**EXERCISE DIRECTIONS:**
Within the data below, state how many lines contain the string "restarted". Provide the number only.

**RECORD SET:**

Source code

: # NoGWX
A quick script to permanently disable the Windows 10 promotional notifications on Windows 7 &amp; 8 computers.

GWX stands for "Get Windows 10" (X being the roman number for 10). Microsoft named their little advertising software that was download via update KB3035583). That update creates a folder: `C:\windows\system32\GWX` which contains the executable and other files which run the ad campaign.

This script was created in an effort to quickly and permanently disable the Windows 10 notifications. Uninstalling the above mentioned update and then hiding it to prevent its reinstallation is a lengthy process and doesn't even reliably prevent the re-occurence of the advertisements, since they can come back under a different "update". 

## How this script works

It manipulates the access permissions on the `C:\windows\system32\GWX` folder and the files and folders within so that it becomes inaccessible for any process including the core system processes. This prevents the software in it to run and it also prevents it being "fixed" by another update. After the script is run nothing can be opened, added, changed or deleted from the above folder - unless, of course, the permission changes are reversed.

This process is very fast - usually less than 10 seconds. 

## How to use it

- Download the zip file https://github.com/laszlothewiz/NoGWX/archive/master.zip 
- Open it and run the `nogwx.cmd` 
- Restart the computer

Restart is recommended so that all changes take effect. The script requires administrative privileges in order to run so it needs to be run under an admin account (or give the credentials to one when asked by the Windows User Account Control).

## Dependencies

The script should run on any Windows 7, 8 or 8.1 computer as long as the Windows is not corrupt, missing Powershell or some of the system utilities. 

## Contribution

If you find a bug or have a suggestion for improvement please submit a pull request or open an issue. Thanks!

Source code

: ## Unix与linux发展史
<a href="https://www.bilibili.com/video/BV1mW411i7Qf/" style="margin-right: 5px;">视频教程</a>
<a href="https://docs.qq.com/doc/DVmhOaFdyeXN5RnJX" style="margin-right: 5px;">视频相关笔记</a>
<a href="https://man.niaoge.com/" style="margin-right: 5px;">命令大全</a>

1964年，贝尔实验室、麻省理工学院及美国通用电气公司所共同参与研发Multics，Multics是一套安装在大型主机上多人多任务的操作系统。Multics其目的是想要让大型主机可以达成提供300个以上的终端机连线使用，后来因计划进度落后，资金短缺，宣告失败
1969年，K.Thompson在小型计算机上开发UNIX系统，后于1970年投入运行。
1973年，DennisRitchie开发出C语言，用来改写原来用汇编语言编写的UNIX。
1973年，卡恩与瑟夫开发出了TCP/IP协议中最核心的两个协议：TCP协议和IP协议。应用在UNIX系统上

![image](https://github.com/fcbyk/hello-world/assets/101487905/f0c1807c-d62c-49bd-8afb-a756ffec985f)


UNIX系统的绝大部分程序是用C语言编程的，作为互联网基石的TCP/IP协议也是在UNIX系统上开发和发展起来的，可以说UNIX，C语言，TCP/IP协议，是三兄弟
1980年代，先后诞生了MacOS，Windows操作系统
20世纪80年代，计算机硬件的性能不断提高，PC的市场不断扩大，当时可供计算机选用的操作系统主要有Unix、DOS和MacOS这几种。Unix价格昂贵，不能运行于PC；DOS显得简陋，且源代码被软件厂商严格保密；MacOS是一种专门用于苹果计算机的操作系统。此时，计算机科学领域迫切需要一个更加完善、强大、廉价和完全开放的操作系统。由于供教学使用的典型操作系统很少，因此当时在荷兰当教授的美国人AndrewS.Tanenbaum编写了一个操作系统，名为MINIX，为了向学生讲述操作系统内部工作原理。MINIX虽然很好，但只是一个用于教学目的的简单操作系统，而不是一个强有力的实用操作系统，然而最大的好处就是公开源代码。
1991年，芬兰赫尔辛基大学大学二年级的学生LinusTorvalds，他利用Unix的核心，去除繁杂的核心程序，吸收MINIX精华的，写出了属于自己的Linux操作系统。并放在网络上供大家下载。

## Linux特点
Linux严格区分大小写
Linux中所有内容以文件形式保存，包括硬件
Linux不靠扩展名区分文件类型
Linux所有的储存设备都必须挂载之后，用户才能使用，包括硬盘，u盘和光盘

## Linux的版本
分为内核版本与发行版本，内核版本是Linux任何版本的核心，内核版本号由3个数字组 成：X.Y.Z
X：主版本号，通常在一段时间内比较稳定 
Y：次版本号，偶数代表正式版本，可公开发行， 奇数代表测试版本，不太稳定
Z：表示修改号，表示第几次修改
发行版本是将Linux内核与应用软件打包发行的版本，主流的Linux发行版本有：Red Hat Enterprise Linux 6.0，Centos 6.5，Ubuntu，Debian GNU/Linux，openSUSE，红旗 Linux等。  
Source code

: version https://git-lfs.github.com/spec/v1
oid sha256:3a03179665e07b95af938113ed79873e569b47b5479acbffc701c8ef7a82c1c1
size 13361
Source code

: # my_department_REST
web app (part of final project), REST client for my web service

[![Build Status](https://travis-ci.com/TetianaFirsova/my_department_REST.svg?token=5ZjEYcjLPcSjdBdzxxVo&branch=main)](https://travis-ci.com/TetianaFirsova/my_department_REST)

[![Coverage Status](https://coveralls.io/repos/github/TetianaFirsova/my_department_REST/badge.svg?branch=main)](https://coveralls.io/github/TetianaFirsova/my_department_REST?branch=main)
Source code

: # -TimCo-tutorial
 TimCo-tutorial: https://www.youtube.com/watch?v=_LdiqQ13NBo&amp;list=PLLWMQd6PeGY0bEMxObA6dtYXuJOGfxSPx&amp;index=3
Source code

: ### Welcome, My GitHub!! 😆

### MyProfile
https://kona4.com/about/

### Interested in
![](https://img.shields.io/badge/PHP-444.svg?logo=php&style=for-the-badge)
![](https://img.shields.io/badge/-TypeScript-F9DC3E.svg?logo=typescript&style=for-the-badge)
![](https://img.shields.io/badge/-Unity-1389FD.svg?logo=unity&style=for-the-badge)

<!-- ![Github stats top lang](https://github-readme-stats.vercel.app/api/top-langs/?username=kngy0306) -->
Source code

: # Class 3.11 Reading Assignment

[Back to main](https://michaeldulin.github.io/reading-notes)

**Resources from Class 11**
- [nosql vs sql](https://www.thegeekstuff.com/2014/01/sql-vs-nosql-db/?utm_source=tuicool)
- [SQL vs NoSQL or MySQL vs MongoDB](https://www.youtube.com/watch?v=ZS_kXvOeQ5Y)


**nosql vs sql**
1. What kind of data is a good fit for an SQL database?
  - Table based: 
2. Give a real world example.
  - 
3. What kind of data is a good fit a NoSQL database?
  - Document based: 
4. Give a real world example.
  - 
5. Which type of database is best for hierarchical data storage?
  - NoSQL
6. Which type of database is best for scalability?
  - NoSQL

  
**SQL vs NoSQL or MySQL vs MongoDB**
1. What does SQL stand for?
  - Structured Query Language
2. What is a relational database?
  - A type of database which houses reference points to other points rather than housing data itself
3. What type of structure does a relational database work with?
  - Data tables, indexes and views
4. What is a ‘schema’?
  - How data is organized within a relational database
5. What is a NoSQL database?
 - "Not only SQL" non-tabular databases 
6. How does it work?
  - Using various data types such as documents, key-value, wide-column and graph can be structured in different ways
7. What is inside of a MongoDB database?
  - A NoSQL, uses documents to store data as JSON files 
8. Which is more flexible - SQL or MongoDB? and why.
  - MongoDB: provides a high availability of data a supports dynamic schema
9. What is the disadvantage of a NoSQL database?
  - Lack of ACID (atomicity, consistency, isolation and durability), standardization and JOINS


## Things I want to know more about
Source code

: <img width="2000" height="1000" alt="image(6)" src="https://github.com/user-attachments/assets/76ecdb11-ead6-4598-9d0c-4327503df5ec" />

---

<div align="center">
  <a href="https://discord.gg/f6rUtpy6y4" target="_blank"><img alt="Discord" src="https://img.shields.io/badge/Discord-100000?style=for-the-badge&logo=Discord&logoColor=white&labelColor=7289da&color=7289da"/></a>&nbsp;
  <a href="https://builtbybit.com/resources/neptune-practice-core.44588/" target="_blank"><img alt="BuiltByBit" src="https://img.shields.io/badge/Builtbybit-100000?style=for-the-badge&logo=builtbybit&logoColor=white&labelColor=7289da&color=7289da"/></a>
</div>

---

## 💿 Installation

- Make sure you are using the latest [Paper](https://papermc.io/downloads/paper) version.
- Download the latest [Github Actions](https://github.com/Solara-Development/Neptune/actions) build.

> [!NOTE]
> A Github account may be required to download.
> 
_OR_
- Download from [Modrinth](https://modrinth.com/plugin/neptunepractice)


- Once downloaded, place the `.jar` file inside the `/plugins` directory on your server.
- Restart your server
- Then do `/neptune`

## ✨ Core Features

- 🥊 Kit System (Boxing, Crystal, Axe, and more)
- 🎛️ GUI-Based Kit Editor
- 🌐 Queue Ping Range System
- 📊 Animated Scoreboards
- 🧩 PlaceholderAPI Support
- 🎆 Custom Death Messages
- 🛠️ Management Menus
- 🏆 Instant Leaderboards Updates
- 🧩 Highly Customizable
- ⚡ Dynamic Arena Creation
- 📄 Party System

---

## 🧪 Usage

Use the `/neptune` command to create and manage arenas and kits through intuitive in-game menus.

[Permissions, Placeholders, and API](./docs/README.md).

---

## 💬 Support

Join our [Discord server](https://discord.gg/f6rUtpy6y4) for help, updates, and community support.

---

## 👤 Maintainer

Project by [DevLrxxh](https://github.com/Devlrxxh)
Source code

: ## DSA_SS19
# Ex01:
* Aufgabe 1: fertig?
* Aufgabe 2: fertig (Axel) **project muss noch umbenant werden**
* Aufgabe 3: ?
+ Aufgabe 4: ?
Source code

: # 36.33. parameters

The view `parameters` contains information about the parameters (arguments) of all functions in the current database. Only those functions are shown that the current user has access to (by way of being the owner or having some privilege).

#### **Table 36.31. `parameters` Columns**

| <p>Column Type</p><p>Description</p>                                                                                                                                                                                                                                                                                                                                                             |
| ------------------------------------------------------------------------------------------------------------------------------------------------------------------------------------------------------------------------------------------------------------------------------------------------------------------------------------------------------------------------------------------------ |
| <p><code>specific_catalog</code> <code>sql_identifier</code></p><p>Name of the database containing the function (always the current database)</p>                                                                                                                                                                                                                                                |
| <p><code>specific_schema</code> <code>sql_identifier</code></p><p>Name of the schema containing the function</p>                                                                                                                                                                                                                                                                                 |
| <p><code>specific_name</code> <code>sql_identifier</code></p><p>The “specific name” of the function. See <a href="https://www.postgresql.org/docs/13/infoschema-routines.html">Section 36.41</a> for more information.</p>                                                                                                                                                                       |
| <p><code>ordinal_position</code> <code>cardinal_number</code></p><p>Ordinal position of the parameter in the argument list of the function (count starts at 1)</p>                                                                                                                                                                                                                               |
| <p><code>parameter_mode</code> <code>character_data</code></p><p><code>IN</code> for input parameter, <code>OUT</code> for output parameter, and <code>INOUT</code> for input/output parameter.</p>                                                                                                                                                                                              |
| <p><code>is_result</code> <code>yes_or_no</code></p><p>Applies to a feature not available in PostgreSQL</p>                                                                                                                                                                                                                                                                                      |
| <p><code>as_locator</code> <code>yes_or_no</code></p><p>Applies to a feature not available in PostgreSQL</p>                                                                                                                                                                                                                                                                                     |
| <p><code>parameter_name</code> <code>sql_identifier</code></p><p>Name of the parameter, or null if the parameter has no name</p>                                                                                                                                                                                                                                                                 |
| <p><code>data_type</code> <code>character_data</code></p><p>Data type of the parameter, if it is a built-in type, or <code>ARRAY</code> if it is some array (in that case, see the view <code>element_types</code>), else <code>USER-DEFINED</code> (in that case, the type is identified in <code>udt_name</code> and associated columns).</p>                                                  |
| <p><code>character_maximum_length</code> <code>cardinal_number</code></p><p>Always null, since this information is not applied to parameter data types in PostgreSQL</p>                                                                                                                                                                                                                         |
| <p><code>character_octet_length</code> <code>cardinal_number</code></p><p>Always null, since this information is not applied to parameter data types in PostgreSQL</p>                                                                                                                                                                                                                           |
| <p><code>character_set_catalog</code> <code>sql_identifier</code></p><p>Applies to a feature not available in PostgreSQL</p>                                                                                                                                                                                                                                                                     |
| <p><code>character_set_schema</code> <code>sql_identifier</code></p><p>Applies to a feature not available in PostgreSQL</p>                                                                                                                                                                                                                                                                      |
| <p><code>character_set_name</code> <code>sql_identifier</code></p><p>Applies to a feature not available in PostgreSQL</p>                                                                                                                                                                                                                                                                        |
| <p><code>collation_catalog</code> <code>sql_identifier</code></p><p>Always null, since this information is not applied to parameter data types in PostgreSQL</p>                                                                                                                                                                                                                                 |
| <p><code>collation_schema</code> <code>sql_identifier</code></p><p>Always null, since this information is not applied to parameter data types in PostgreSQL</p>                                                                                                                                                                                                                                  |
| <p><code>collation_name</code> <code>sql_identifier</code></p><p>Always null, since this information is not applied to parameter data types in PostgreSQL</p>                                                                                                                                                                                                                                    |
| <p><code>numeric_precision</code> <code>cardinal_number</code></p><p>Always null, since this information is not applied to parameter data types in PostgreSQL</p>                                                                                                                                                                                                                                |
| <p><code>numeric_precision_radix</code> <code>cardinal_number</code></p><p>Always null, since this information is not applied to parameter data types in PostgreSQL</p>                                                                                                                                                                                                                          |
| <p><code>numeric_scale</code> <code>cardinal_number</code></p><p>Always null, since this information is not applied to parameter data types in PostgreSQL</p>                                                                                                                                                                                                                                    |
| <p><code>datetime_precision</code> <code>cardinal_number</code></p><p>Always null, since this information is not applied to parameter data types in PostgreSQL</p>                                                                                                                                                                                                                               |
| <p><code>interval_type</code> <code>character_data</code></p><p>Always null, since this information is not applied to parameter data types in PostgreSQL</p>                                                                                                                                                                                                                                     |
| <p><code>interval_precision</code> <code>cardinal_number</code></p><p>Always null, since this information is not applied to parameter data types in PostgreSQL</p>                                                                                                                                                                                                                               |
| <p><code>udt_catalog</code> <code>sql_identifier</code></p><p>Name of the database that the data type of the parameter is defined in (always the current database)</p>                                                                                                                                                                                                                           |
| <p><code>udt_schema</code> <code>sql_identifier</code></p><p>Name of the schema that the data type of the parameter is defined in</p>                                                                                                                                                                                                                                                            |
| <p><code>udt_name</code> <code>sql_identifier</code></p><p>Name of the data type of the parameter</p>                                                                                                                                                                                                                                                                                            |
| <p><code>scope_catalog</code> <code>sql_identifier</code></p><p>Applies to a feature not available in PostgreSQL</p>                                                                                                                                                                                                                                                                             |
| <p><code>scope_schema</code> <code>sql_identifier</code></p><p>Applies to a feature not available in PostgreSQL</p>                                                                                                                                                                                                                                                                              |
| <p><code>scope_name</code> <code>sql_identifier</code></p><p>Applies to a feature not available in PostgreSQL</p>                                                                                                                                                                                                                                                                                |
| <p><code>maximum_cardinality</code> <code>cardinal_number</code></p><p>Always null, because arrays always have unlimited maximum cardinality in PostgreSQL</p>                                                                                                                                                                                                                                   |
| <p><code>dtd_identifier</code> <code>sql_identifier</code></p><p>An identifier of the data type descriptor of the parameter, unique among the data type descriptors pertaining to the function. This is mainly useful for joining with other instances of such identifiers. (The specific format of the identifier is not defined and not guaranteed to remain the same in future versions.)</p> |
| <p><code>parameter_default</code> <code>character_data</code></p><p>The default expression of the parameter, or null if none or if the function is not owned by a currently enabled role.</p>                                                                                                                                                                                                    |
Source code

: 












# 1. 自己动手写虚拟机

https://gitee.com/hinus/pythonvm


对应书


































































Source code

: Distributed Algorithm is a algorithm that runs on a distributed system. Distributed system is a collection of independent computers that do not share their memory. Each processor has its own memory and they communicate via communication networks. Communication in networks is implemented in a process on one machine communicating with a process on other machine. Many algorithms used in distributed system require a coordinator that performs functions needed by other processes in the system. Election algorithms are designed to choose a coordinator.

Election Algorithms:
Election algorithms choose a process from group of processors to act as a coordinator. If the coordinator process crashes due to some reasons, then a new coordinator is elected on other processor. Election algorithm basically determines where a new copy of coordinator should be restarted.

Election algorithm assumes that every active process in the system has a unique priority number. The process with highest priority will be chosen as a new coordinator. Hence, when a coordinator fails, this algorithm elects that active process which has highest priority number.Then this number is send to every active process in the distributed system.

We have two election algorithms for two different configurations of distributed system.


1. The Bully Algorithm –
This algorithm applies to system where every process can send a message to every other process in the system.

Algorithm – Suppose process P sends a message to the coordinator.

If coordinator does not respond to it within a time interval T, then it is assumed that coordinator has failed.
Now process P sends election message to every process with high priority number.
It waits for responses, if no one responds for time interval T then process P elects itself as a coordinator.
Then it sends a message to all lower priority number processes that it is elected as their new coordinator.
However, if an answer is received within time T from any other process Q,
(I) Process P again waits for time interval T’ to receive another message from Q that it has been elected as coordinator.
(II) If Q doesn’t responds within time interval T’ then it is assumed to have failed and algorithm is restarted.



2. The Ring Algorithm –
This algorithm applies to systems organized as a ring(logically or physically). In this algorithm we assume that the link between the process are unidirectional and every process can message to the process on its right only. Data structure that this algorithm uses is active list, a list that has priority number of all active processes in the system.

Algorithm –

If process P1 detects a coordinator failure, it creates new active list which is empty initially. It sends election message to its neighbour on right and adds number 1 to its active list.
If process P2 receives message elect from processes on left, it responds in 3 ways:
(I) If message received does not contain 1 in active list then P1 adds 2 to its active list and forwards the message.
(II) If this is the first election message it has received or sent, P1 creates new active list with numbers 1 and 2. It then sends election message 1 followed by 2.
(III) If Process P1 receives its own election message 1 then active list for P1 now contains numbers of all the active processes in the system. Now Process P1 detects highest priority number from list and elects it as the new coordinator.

**RESPONSE TO THIS EXERCISE:**
2